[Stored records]

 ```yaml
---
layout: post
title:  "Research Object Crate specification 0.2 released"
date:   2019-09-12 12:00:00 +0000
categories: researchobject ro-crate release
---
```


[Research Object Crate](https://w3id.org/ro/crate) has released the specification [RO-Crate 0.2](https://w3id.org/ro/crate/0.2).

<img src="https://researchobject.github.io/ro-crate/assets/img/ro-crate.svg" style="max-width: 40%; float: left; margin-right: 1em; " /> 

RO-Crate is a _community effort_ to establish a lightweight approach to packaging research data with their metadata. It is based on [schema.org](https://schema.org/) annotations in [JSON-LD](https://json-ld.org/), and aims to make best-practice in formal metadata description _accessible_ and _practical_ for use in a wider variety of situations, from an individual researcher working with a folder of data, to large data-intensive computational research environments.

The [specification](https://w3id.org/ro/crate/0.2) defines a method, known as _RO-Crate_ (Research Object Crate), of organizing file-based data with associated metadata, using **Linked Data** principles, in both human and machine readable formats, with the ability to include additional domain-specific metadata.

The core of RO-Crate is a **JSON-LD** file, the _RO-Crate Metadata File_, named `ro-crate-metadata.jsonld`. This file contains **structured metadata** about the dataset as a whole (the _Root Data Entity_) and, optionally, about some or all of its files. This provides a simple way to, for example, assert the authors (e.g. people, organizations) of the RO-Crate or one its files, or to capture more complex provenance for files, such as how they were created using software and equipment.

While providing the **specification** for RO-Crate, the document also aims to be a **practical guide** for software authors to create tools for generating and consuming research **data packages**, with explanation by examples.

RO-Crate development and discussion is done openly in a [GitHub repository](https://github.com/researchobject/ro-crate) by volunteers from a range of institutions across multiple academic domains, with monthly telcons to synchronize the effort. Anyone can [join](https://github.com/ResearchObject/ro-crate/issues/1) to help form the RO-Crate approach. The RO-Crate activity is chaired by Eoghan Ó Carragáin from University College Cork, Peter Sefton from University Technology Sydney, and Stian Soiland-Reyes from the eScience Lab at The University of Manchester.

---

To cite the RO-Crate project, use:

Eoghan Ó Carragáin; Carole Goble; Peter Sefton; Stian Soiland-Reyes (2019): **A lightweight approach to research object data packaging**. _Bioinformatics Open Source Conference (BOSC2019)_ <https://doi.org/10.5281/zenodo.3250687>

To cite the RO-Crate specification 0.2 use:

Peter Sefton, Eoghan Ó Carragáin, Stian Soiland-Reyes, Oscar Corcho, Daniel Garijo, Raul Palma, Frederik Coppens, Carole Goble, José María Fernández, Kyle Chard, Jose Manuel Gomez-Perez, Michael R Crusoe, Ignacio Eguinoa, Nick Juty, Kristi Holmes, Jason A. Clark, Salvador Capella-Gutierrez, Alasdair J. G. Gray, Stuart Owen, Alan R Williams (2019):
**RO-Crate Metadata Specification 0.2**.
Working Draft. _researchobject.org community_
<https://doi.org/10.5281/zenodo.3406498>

• _What this task involves_
Report how many lines of the entries hold the word "github". Nothing else is needed.

• _Task answer_
2